'''
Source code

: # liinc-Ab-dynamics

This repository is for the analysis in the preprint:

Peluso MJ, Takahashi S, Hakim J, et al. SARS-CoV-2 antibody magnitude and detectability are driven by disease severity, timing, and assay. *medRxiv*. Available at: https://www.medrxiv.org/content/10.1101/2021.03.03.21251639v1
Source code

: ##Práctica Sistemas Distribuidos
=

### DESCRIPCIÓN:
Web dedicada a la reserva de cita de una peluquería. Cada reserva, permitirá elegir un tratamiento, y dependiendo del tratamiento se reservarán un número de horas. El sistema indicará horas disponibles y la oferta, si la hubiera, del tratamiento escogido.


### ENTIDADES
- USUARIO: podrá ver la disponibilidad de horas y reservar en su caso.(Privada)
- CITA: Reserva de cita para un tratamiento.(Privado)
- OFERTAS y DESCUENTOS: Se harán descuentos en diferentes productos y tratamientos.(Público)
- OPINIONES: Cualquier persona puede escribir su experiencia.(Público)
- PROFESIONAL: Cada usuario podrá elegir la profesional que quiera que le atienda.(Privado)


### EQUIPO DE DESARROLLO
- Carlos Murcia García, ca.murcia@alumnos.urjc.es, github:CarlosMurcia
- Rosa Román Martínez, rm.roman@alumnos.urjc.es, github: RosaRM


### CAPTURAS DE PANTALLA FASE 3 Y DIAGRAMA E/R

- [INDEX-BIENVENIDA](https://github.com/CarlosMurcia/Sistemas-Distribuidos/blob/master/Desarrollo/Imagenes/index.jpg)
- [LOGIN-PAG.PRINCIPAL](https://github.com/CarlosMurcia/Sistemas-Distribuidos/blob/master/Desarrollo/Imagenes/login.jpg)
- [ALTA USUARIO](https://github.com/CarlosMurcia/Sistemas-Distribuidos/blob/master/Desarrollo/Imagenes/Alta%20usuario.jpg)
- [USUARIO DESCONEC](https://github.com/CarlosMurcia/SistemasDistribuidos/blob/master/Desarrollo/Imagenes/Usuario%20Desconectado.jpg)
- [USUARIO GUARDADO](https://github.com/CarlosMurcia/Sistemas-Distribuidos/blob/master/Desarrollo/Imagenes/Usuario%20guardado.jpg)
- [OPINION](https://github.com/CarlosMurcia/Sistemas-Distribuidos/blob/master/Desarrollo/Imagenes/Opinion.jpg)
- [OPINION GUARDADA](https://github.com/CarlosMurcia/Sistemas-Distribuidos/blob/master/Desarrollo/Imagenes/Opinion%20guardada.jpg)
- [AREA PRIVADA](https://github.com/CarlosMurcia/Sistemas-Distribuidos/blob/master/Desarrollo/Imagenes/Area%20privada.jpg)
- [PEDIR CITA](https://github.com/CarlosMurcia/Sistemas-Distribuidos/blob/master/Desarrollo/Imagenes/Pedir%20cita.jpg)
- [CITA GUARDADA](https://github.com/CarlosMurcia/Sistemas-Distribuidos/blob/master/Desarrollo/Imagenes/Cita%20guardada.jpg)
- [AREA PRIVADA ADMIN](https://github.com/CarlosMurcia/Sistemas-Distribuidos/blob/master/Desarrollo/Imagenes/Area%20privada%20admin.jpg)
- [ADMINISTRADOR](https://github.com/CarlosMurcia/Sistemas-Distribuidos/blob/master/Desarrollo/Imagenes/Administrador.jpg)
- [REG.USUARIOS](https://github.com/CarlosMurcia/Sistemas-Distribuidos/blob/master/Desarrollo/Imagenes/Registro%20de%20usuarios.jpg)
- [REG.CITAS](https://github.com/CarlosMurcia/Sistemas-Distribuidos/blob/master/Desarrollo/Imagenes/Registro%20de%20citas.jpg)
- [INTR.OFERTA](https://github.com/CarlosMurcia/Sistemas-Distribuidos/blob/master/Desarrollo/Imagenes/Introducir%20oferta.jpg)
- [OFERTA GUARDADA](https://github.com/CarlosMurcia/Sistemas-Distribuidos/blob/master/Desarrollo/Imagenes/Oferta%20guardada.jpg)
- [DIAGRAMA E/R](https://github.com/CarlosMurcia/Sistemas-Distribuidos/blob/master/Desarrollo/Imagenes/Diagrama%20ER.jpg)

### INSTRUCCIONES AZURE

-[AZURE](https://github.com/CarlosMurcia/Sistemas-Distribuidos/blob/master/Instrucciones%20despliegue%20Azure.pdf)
'''
Note how many lines above hold "alumnos" and give that figure alone.

2